Sejak mempunyai nomor WhatsApp Mawar, dosen tersebut sering menghubunginya bahkan dosen itu juga sering membelikan tiket bioskop hingga barang-barang yang cukup mahal.
Awalnya, korban menolak tawaran tersebut. Karena tak enak, akhirnya korban terpaksa menerimanya.
"Dari situ korban dan pelaku semakin dekat," jelas pendamping hukum korban, Citra Ayu Kurniawati saat dihubungi Suara.com, Rabu (8/12/2021).
Setelah merasa dekat dengan korban, dosen tersebut mengajak Mawar pergi ke suatu tempat berdua.
Baca Juga:Nasib RUU TPKS di DPR: Diwarnai Kepentingan Elektoral hingga Pandangan Konservatif
Di tempat tersebut, Mawar dipaksa melayani nafsu berahi dosen tersebut. Penuh dengan keterpaksaan, Mawar melayani dosen tersebut untuk berhubungan seksual.
Pada akhirnya, Mawar terjebak dalam hubungan yang gelap.
Ya, dosen tersebut memberikan tawaran kepada Mawar agar menjadi pacarnya. Dia sebenarnya menolak tawaran tersebut, apalagi Mawar mengetahui jika dosen tersebut sudah mempunyai istri.
Dosen tersebut memberikan iming-iming akan dipermudah nilai kuliahnya jika mau menjalin hubungan dekat dengan dosen tersebut. Namun, Mawar lagi-lagi menolak tawaran tersebut.
Hingga akhirnya, Mawar mulai luluh dengan bujukan dosen tersebut.
"Dosen tersebut terus-terusan melakukan bujuk rayu kepada korban. Akhhirnya membuat korban luluh," katanya menceritakan.
![Ilustrasi seksual (Shutterstock).](https://media.suara.com/pictures/653x366/2014/07/15/shutterstock_146010638.jpg)
Perbudakan seksual yang dilakukan oleh dosen itu sudah berjalan selama satu tahun mulai dari tahun 2020 - 2021.
Suatu ketika korban sudah tak betah dengan keinginan dosen tersebut.
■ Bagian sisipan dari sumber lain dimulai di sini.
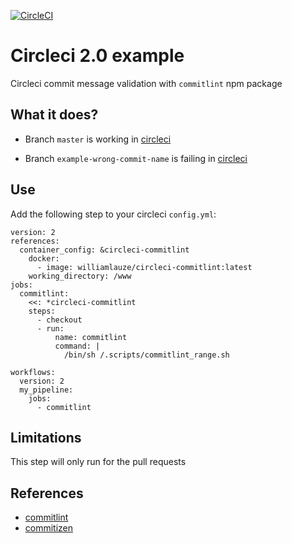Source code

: [![CircleCI](https://circleci.com/gh/wilau2/circleci-validate-commit-msg/tree/master.svg?style=svg)](https://circleci.com/gh/wilau2/circleci-validate-commit-msg/tree/master)

# Circleci 2.0 example

Circleci commit message validation with `commitlint` npm package

## What it does? 

- Branch `master` is working in [circleci](https://circleci.com/gh/wilau2/circleci-validate-commit-msg/tree/master)

- Branch `example-wrong-commit-name` is failing in [circleci](https://circleci.com/gh/wilau2/circleci-validate-commit-msg/tree/example-wrong-commit-name)

## Use 
Add the following step to your circleci `config.yml`:

```
version: 2
references:
  container_config: &circleci-commitlint
    docker:
      - image: williamlauze/circleci-commitlint:latest
    working_directory: /www
jobs:
  commitlint:
    <<: *circleci-commitlint
    steps:
      - checkout
      - run:
          name: commitlint
          command: |
            /bin/sh /.scripts/commitlint_range.sh

workflows:
  version: 2
  my_pipeline:
    jobs:
      - commitlint
```

## Limitations

This step will only run for the pull requests

## References

- [commitlint](https://github.com/marionebl/commitlint)
- [commitizen](https://github.com/commitizen/cz-cli)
Mawar mulai memberontak, namun dosen tersebut mengancamnya.
"Termasuk ada ancaman nilai jika sampai bilang ke orang soal kelakuan dosen tersebut," paparnya.
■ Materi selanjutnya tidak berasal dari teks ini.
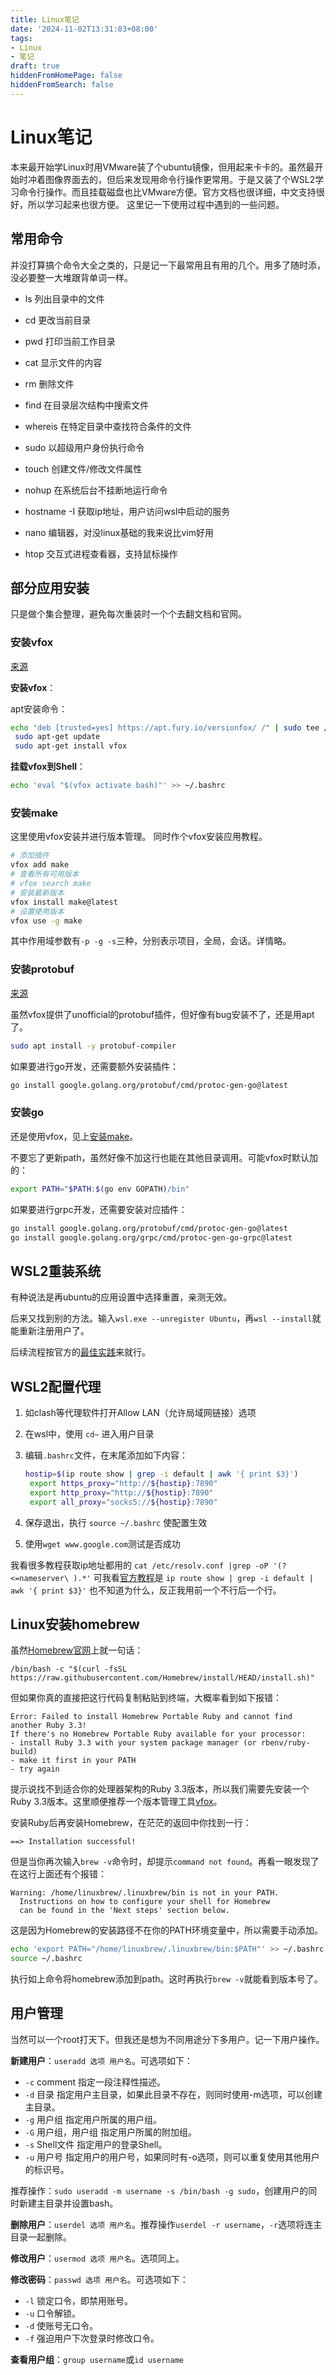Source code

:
 ```yaml
---
title: Linux笔记
date: '2024-11-02T13:31:03+08:00'
tags:
- Linux
- 笔记
draft: true
hiddenFromHomePage: false
hiddenFromSearch: false
---
```


# Linux笔记

本来最开始学Linux时用VMware装了个ubuntu镜像，但用起来卡卡的。虽然最开始时冲着图像界面去的，但后来发现用命令行操作更常用。于是又装了个WSL2学习命令行操作。而且挂载磁盘也比VMware方便。官方文档也很详细，中文支持很好，所以学习起来也很方便。
这里记一下使用过程中遇到的一些问题。

## 常用命令

并没打算搞个命令大全之类的，只是记一下最常用且有用的几个。用多了随时添，没必要整一大堆跟背单词一样。

- ls 列出目录中的文件
- cd 更改当前目录
- pwd 打印当前工作目录
- cat 显示文件的内容
- rm 删除文件
- find 在目录层次结构中搜索文件
- whereis 在特定目录中查找符合条件的文件
- sudo 以超级用户身份执行命令
- touch 创建文件/修改文件属性
- nohup 在系统后台不挂断地运行命令
- hostname -I 获取ip地址，用户访问wsl中启动的服务

- nano 编辑器，对没linux基础的我来说比vim好用
- htop 交互式进程查看器，支持鼠标操作

## 部分应用安装

只是做个集合整理，避免每次重装时一个个去翻文档和官网。

### 安装vfox

[来源](https://vfox.lhan.me/zh-hans/guides/quick-start.html)

**安装vfox**：

apt安装命令：

```bash
echo "deb [trusted=yes] https://apt.fury.io/versionfox/ /" | sudo tee /etc/apt/sources.list.d/versionfox.list
 sudo apt-get update
 sudo apt-get install vfox
```

**挂载vfox到Shell**：

```bash
echo 'eval "$(vfox activate bash)"' >> ~/.bashrc
```

### 安装make

这里使用vfox安装并进行版本管理。
同时作个vfox安装应用教程。

``` bash
# 添加插件
vfox add make
# 查看所有可用版本
# vfox search make
# 安装最新版本
vfox install make@latest
# 设置使用版本
vfox use -g make
```

其中作用域参数有`-p -g -s`三种，分别表示项目，全局，会话。详情略。

### 安装protobuf

[来源](https://grpc.org.cn/docs/protoc-installation/)

虽然vfox提供了unofficial的protobuf插件，但好像有bug安装不了，还是用apt了。

```bash
sudo apt install -y protobuf-compiler
```

如果要进行go开发，还需要额外安装插件：

```bash
go install google.golang.org/protobuf/cmd/protoc-gen-go@latest
```

### 安装go

还是使用vfox，见上[安装make](#安装make)。

不要忘了更新path，虽然好像不加这行也能在其他目录调用。可能vfox时默认加的：

```bash
export PATH="$PATH:$(go env GOPATH)/bin"
```

如果要进行grpc开发，还需要安装对应插件：

```bash
go install google.golang.org/protobuf/cmd/protoc-gen-go@latest
go install google.golang.org/grpc/cmd/protoc-gen-go-grpc@latest
```

## WSL2重装系统

有种说法是再ubuntu的应用设置中选择重置，亲测无效。

后来又找到别的方法。输入`wsl.exe --unregister Ubuntu`，再`wsl --install`就能重新注册用户了。

后续流程按官方的[最佳实践](https://learn.microsoft.com/zh-cn/windows/wsl/setup/environment)来就行。

## WSL2配置代理

1. 如clash等代理软件打开Allow LAN（允许局域网链接）选项
2. 在wsl中，使用 `cd~` 进入用户目录
3. 编辑`.bashrc`文件，在末尾添加如下内容：

   ```bash
   hostip=$(ip route show | grep -i default | awk '{ print $3}')
    export https_proxy="http://${hostip}:7890"
    export http_proxy="http://${hostip}:7890"
    export all_proxy="socks5://${hostip}:7890"
   ```

4. 保存退出，执行 `source ~/.bashrc` 使配置生效
5. 使用`wget www.google.com`测试是否成功

我看很多教程获取ip地址都用的
`cat /etc/resolv.conf |grep -oP '(?<=nameserver\ ).*'`
可我看[官方教程](https://learn.microsoft.com/zh-cn/windows/wsl/networking#default-networking-mode-nat)是
`ip route show | grep -i default | awk '{ print $3}'`
也不知道为什么，反正我用前一个不行后一个行。

## Linux安装homebrew

虽然[Homebrew官网](https://brew.sh/zh-cn/)上就一句话：

`/bin/bash -c "$(curl -fsSL https://raw.githubusercontent.com/Homebrew/install/HEAD/install.sh)"`

但如果你真的直接把这行代码复制粘贴到终端，大概率看到如下报错：

```text
Error: Failed to install Homebrew Portable Ruby and cannot find another Ruby 3.3!
If there's no Homebrew Portable Ruby available for your processor:
- install Ruby 3.3 with your system package manager (or rbenv/ruby-build)
- make it first in your PATH
- try again
```

提示说找不到适合你的处理器架构的Ruby 3.3版本，所以我们需要先安装一个Ruby 3.3版本。这里顺便推荐一个版本管理工具[vfox](https://vfox.lhan.me/zh-hans/)。

安装Ruby后再安装Homebrew，在茫茫的返回中你找到一行：

`==> Installation successful!`

但是当你再次输入`brew -v`命令时，却提示`command not found`。再看一眼发现了在这行上面还有个报错：

```text
Warning: /home/linuxbrew/.linuxbrew/bin is not in your PATH.
  Instructions on how to configure your shell for Homebrew
  can be found in the 'Next steps' section below.
```

这是因为Homebrew的安装路径不在你的PATH环境变量中，所以需要手动添加。

```bash
echo 'export PATH="/home/linuxbrew/.linuxbrew/bin:$PATH"' >> ~/.bashrc
source ~/.bashrc
```

执行如上命令将homebrew添加到path。这时再执行`brew -v`就能看到版本号了。

## 用户管理

当然可以一个root打天下。但我还是想为不同用途分下多用户。记一下用户操作。

**新建用户**：`useradd 选项 用户名`。可选项如下：

- `-c` comment 指定一段注释性描述。
- `-d` 目录 指定用户主目录，如果此目录不存在，则同时使用-m选项，可以创建主目录。
- `-g` 用户组 指定用户所属的用户组。
- `-G` 用户组，用户组 指定用户所属的附加组。
- `-s` Shell文件 指定用户的登录Shell。
- `-u` 用户号 指定用户的用户号，如果同时有-o选项，则可以重复使用其他用户的标识号。

推荐操作：`sudo useradd -m username -s /bin/bash -g sudo`，创建用户的同时新建主目录并设置bash。

**删除用户**：`userdel 选项 用户名`。推荐操作`userdel -r username`，`-r`选项将连主目录一起删除。

**修改用户**：`usermod 选项 用户名`。选项同上。

**修改密码**：`passwd 选项 用户名`。可选项如下：

- `-l` 锁定口令，即禁用账号。
- `-u` 口令解锁。
- `-d` 使账号无口令。
- `-f` 强迫用户下次登录时修改口令。

**查看用户组**：`group username`或`id username`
Saat ini, Mawar masih mengalami trauma psikis karena mendapatkan ancaman dari pelaku.
Usaha Mawar untuk memberanikan diri bercerita soal perbudakan seksual yang dialaminya itu ditanggapi positif oleh kampus.
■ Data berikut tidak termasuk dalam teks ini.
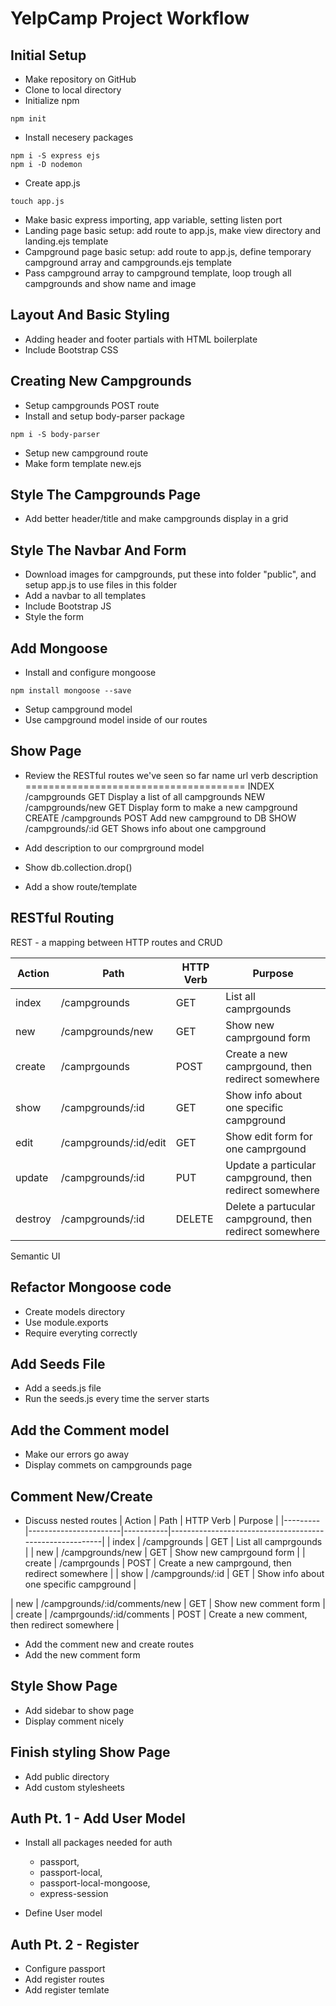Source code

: # YelpCamp Project Workflow

## Initial Setup

* Make repository on GitHub
* Clone to local directory
* Initialize npm

``` npm
npm init
```

* Install necesery packages

``` npm
npm i -S express ejs
npm i -D nodemon
```

* Create app.js

``` terminal
touch app.js
```

* Make basic express importing, app variable, setting listen port
* Landing page basic setup: add route to app.js, make view directory and landing.ejs template
* Campground page basic setup: add route to app.js, define temporary campground array and campgrounds.ejs template
* Pass campground array to campground template, loop trough all campgrounds and show name and image

## Layout And Basic Styling

* Adding header and footer partials with HTML boilerplate
* Include Bootstrap CSS

## Creating New Campgrounds

* Setup campgrounds POST route
* Install and setup body-parser package

``` npm
npm i -S body-parser
```

* Setup new campground route
* Make form template new.ejs

## Style The Campgrounds Page

* Add better header/title and make campgrounds display in a grid

## Style The Navbar And Form

* Download images for campgrounds, put these into folder "public", and setup app.js to use files in this folder
* Add a navbar to all templates
* Include Bootstrap JS
* Style the form

## Add Mongoose

* Install and configure mongoose

``` npm
npm install mongoose --save
```

* Setup campground model
* Use campground model inside of our routes

## Show Page

* Review the RESTful routes we've seen so far
name    url               verb  description
======================================
INDEX   /campgrounds      GET   Display a list of all campgrounds
NEW     /campgrounds/new  GET   Display form to make a new campground
CREATE  /campgrounds      POST  Add new campground to DB
SHOW    /campgrounds/:id  GET   Shows info about one campground

* Add description to our comprground model
* Show db.collection.drop()
* Add a show route/template

## RESTful Routing

REST - a mapping between HTTP routes and CRUD

| Action  | Path                  | HTTP Verb | Purpose                                                 |
|---------|-----------------------|-----------|---------------------------------------------------------|
| index   | /campgrounds          | GET       | List all camprgounds                                    |
| new     | /campgrounds/new      | GET       | Show new camprgound form                                |
| create  | /camprgounds          | POST      | Create a new camprgound, then redirect somewhere        |
| show    | /campgrounds/:id      | GET       | Show info about one specific campground                 |
| edit    | /campgrounds/:id/edit | GET       | Show edit form for one camprgound                       |
| update  | /campgrounds/:id      | PUT       | Update a particular campground, then redirect somewhere |
| destroy | /campgrounds/:id      | DELETE    | Delete a partucular campground, then redirect somewhere |

Semantic UI

## Refactor Mongoose code

* Create models directory
* Use module.exports
* Require everyting correctly

## Add Seeds File

* Add a seeds.js file
* Run the seeds.js every time the server starts

## Add the Comment model

* Make our errors go away
* Display commets on campgrounds page

## Comment New/Create

* Discuss nested routes
| Action  | Path                  | HTTP Verb | Purpose                                                 |
|---------|-----------------------|-----------|---------------------------------------------------------|
| index   | /campgrounds          | GET       | List all camprgounds                                    |
| new     | /campgrounds/new      | GET       | Show new camprgound form                                |
| create  | /camprgounds          | POST      | Create a new camprgound, then redirect somewhere        |
| show    | /campgrounds/:id      | GET       | Show info about one specific campground                 |

| new     | /campgrounds/:id/comments/new  | GET     | Show new comment form                            |
| create  | /camprgounds/:id/comments      | POST    | Create a new comment, then redirect somewhere    |

* Add the comment new and create routes
* Add the new comment form

## Style Show Page

* Add sidebar to show page
* Display comment nicely

## Finish styling Show Page

* Add public directory
* Add custom stylesheets

## Auth Pt. 1 - Add User Model

* Install all packages needed for auth
  * passport,
  * passport-local,
  * passport-local-mongoose,
  * express-session

* Define User model

## Auth Pt. 2 - Register

* Configure passport
* Add register routes
* Add register temlate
Mendapat laporan kasus tersebut, pelakun yang merupaka dosen tetap di sebuah kampus swasta di Jateng itu akhirnya diproses secara hukum.
Karena terbukti melakukan perbudakan seksual akhirnya dosen tersebut dikeluarkan dari kampus tersebut.
"Korban juga didampingi kampus dalam kasus ini," imbuhnya.
Ada Ratusan Korban di Jateng
Kasus pelecehan seksual menjadi keprihatinan masyarakat terutama korban. Mengingat saat ini situasi kekerasan seksual sudah sangat darurat.
Sebagaimana data yang dihimpun beberapa organisasi yang tergabung dalam Jaringan Jawa Tengah Anti Kekerasan Seksual.
Data LRC-KJHAM di tahun 2021 tercatat 80 kasus kekerasan terhadap perempuan, dengan 120 perempuan menjadi korban dan 88 pelaku kekerasan.
Kasus tertinggi adalah kasus kekerasan seksual dengan jumlah korban 89 atau 74 persen perempuan.
LBH Semarang pada tahun 2021 mencatat ada 18 kasus kekerasan seksual dan diantaranya terdapat kasus kekerasan berbasis gender online (KBGO).
Sahabat Perempuan Magelang mencatat ada 64 kasus kekerasan terhadap perempuan, 19 kasus diantaranya adalah kasus
kekerasan seksual anak.
Korban kekerasan seksual juga mengalami hambatan dalam mendapatkan keadilan. Kasus-kasus kekerasan seksual, terutama yang korbannya dewasa sulit untuk dilaporkan. Korban masih mengalami kesulitan dalam proses pembuktian.
Tidak sedikit kasus yang mandeg karena dianggap tidak cukup alat bukti. Akses layanan bagi korban juga masih belum bisa diakses dengan mudah dan nyaman. Sampai putusan yang tidak adil bagi korban.
"Untuk itu kita mengajak semua masyarakat turut serta mendukung dan mengkampanyekan urgensi RUU TPKS yang melindungi korban," ujarnya.